WHAT THE TASK ASKS: Two lines mark the range in the entries below: the one holding "For Mobility portion: Part" and the one holding "on near-vertical cliffs". Set down those two and all lines between them, exactly.

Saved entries
Start of Block

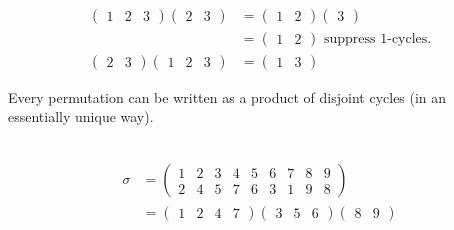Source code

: \begin{example} ~\vspace*{-1.5\baselineskip}
\begin{align*}
    \begin{pmatrix}1 & 2 & 3\end{pmatrix} \begin{pmatrix}2 & 3\end{pmatrix} &= \begin{pmatrix}1 & 2\end{pmatrix} \begin{pmatrix} 3 \end{pmatrix} \\
    &= \begin{pmatrix}1 & 2\end{pmatrix} \text{ suppress 1-cycles.} \\
    \begin{pmatrix}2 & 3\end{pmatrix} \begin{pmatrix}1 & 2 & 3\end{pmatrix} &= \begin{pmatrix}1 & 3\end{pmatrix} 
\end{align*}
\end{example}

\begin{theorem}
\protect\hypertarget{thm:one}{}\label{thm:one}Every permutation can be written as a product of disjoint cycles (in an essentially unique way).
\end{theorem}

\begin{example} ~\vspace*{-1.5\baselineskip}
\begin{align*}
    \sigma &= \begin{pmatrix}
    1 & 2 & 3 & 4 & 5 & 6 & 7 & 8 & 9 \\
    2 & 4 & 5 & 7 & 6 & 3 & 1 & 9 & 8
    \end{pmatrix} \\
    &= \begin{pmatrix} 1 & 2 & 4 & 7 \end{pmatrix} \begin{pmatrix}3 & 5 & 6\end{pmatrix} \begin{pmatrix}8 & 9\end{pmatrix}
\end{align*}
\end{example}

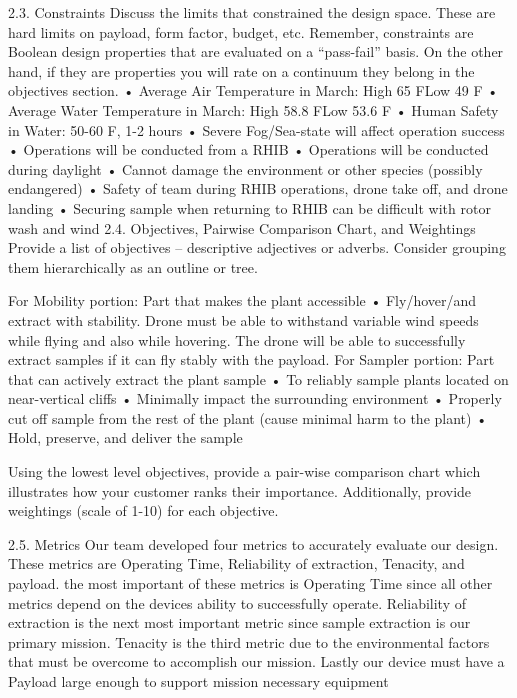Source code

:         2.3. Constraints
Discuss the limits that constrained the design space. These are hard limits on payload, form factor, budget, etc.  Remember, constraints are Boolean design properties that are evaluated on a “pass-fail” basis.  On the other hand, if they are properties you will rate on a continuum they belong in the objectives section.
    • Average Air Temperature in March: High 65 FLow 49 F
    • Average Water Temperature in March: High 58.8 FLow 53.6 F
    • Human Safety in Water: 50-60 F, 1-2 hours
    • Severe Fog/Sea-state will affect operation success
    • Operations will be conducted from a RHIB
    • Operations will be conducted during daylight
    • Cannot damage the environment or other species (possibly endangered)
    • Safety of team during RHIB operations, drone take off, and drone landing
    • Securing sample when returning to RHIB can be difficult with rotor wash and wind
        2.4. Objectives, Pairwise Comparison Chart, and Weightings 
Provide a list of objectives – descriptive adjectives or adverbs.   Consider grouping them hierarchically as an outline or tree.   

For Mobility portion: Part that makes the plant accessible
    • Fly/hover/and extract with stability. Drone must be able to withstand variable  wind speeds while flying and also while hovering. The drone will be able to successfully extract samples if it can fly stably with the payload. 
	For Sampler portion: Part that can actively extract the plant sample
    • To reliably sample plants located on near-vertical cliffs
    • Minimally impact the surrounding environment
    • Properly cut off sample from the rest of the plant (cause minimal harm to the plant)
    • Hold, preserve, and deliver the sample

Using the lowest level objectives, provide a pair-wise comparison chart which illustrates how your customer ranks their importance.   Additionally, provide weightings (scale of 1-10) for each objective.

        2.5. Metrics 
Our team developed four metrics  to accurately evaluate our design. These metrics are Operating Time, Reliability of extraction, Tenacity, and payload. the most important of these metrics is Operating Time since all other metrics depend on the devices ability to successfully operate. Reliability of extraction is the next most important metric since sample extraction is our primary mission.  Tenacity is the third metric due to the environmental factors that must be overcome to accomplish our mission. Lastly our device must have a Payload large enough to support mission necessary equipment

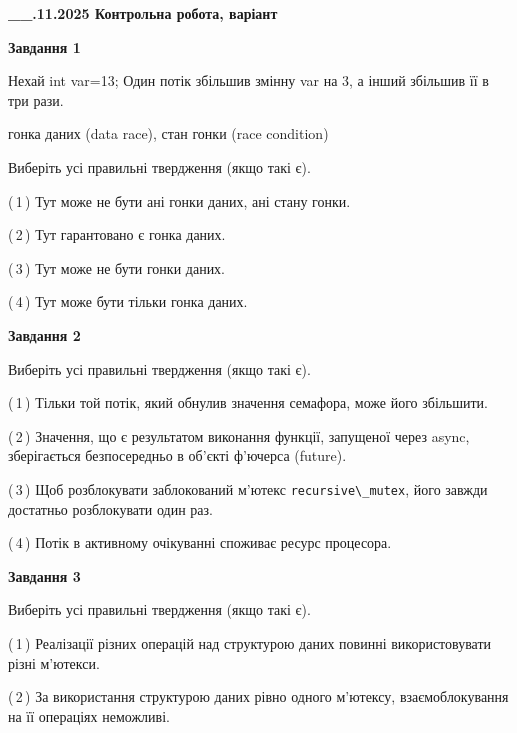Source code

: \documentclass[12pt, ukrainian]{article}
\def\code#1{\Verb!#1!}
\begin{document}
\begin {large}

\textbf{\_\_.11.2025 Контрольна робота, варіант  }\par


{

\begin{center}
\textbf{Завдання 1}
\end{center}
Нехай int var=13; Один потік збільшив змінну var на 3, а інший збільшив її в три рази.

гонка даних (data race), стан гонки (race condition)

Виберіть усі правильні твердження (якщо такі є).\par
\vspace{2mm}
(\,1\,) Тут може не бути ані гонки даних, ані стану гонки.%

(\,2\,) Тут гарантовано є гонка даних.%

(\,3\,) Тут може не бути гонки даних.%

(\,4\,) Тут може бути тільки гонка даних.%



\begin{center}
\textbf{Завдання 2}
\end{center}
Виберіть усі правильні твердження (якщо такі є).\par
\vspace{2mm}

(\,1\,) Тільки той потік, який обнулив значення семафора, може його збільшити.%

(\,2\,) Значення, що є результатом виконання функції, запущеної через async, зберігається безпосередньо в об’єкті ф’ючерса (future).%

(\,3\,) Щоб розблокувати заблокований м’ютекс \code{recursive\_mutex}, його завжди достатньо розблокувати один раз.%

(\,4\,) Потік в активному очікуванні споживає ресурс процесора.%



\begin{center}
\textbf{Завдання 3}
\end{center}
Виберіть усі правильні твердження (якщо такі є).\par
\vspace{2mm}

(\,1\,) Реалізації різних операцій над структурою даних повинні використовувати різні м’ютекси.%

(\,2\,) За використання структурою даних рівно одного м’ютексу, взаємоблокування на її операціях неможливі.%

}
\end{large}
\end{document}
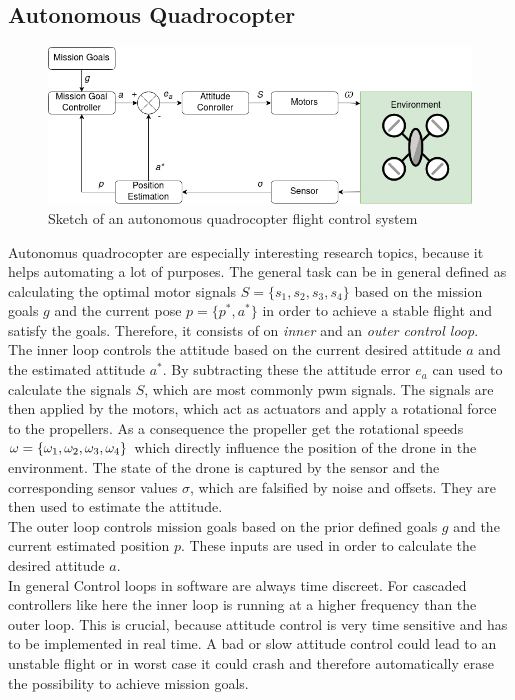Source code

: \subsection{Autonomous Quadrocopter} \label{sec: autoquad}
\begin{figure}
	\centering
	\includegraphics[width=\linewidth]{figures/autoquad.png}
	\caption{Sketch of an autonomous quadrocopter flight control system}
	\label{fig:autoquad}
\end{figure}
Autonomus quadrocopter are especially interesting research topics, because it helps automating a lot of purposes. The general task can be in general defined as calculating the optimal motor signals $S = \{s_1, s_2, s_3, s_4\}$ based on the mission goals $g$ and the current pose $p = \{ p^*, a^*\}$ in order to achieve a stable flight and satisfy the goals. 
Therefore, it consists of on \emph{inner} and an \emph{outer control loop}.\\
\newline
The inner loop controls the attitude based on the current desired attitude $a$ and the estimated attitude $a^*$. By subtracting these the attitude error $e_a$ can used to calculate the signals $S$, which are most commonly pwm signals. The signals are then applied by the motors, which act as actuators and apply a rotational force to the propellers. As a consequence the propeller get the rotational speeds ${\Huge \omega } = \{ \omega_1, \omega_2, \omega_3, \omega_4 \}$ which directly influence the position of the drone in the environment. The state of the drone is captured by the sensor and the corresponding sensor values $\sigma$, which are falsified by noise and offsets. They are then used to estimate the attitude. \\
The outer loop controls mission goals based on the prior defined goals $g$ and the current estimated position $p$. These inputs are used in order to calculate the desired attitude $a$.\\
\newline
In general Control loops in software are always time discreet. For cascaded controllers like here the inner loop
is running at a higher frequency than the outer loop. This is crucial, because attitude control is very time sensitive and has to be implemented in real time. A bad or slow attitude control could lead to an unstable flight or in worst case it could crash and therefore automatically erase the possibility to achieve mission goals.\\

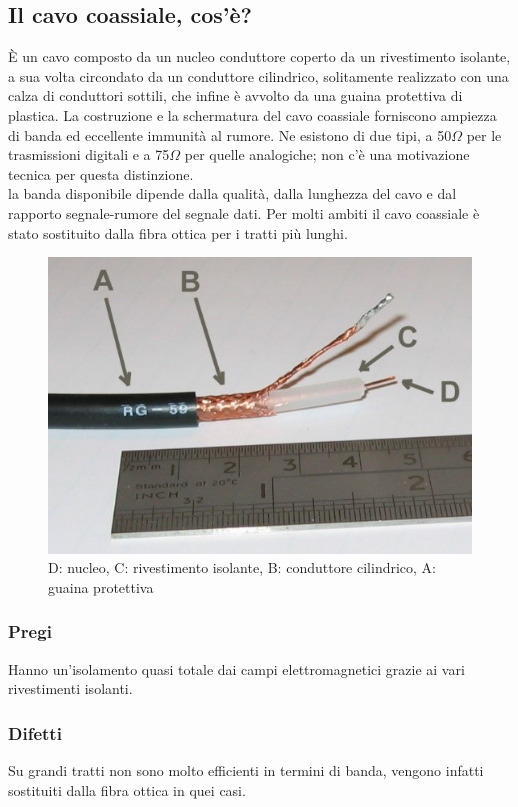\subsection{Il cavo coassiale, cos'è?} 
È un cavo composto da un nucleo conduttore coperto da un rivestimento isolante, a sua volta circondato da un conduttore cilindrico, solitamente realizzato con una calza di conduttori sottili, che infine è avvolto da una guaina protettiva di plastica. La costruzione e la schermatura del cavo coassiale forniscono ampiezza di banda ed eccellente immunità al rumore. Ne esistono di due tipi, a 50$\Omega$ per le trasmissioni digitali e a 75$\Omega$ per quelle analogiche; non c’è una motivazione tecnica per questa distinzione. \\
la banda disponibile dipende dalla qualità, dalla lunghezza del cavo e dal rapporto segnale-rumore del segnale dati. Per molti ambiti il cavo coassiale è stato sostituito dalla fibra ottica per i tratti più lunghi.

\begin{figure}[H]
\centering
\includegraphics[scale=1]{res/img/3_cavoCoassiale.jpg}
\caption{D: nucleo, C: rivestimento isolante, B: conduttore cilindrico, A: guaina protettiva}
\end{figure}

\subsubsection{Pregi}
Hanno un'isolamento quasi totale dai campi elettromagnetici grazie ai vari rivestimenti isolanti. 

\subsubsection{Difetti}
Su grandi tratti non sono molto efficienti in termini di banda, vengono infatti sostituiti dalla fibra ottica in quei casi.

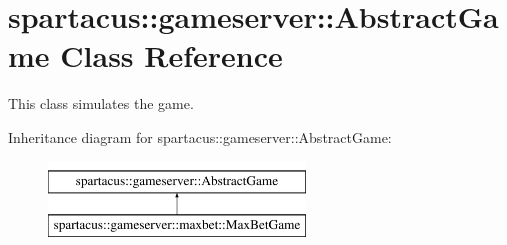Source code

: \hypertarget{classspartacus_1_1gameserver_1_1AbstractGame}{
\section{\-s\-p\-a\-r\-t\-a\-c\-u\-s\-:\-:\-g\-a\-m\-e\-s\-e\-r\-v\-e\-r\-:\-:\-A\-b\-s\-t\-r\-a\-c\-t\-G\-a\-m\-e \-C\-l\-a\-s\-s \-R\-e\-f\-e\-r\-e\-n\-c\-e}
\label{classspartacus_1_1gameserver_1_1AbstractGame}
}


This class simulates the game.  


Inheritance diagram for spartacus::gameserver::AbstractGame:\begin{figure}[H]
\begin{center}
\leavevmode
\includegraphics[height=2.000000cm]{classspartacus_1_1gameserver_1_1AbstractGame}
\end{center}
\end{figure}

End of Block

SOLUTION BELOW:
For Mobility portion: Part that makes the plant accessible
    • Fly/hover/and extract with stability. Drone must be able to withstand variable  wind speeds while flying and also while hovering. The drone will be able to successfully extract samples if it can fly stably with the payload. 
	For Sampler portion: Part that can actively extract the plant sample
    • To reliably sample plants located on near-vertical cliffs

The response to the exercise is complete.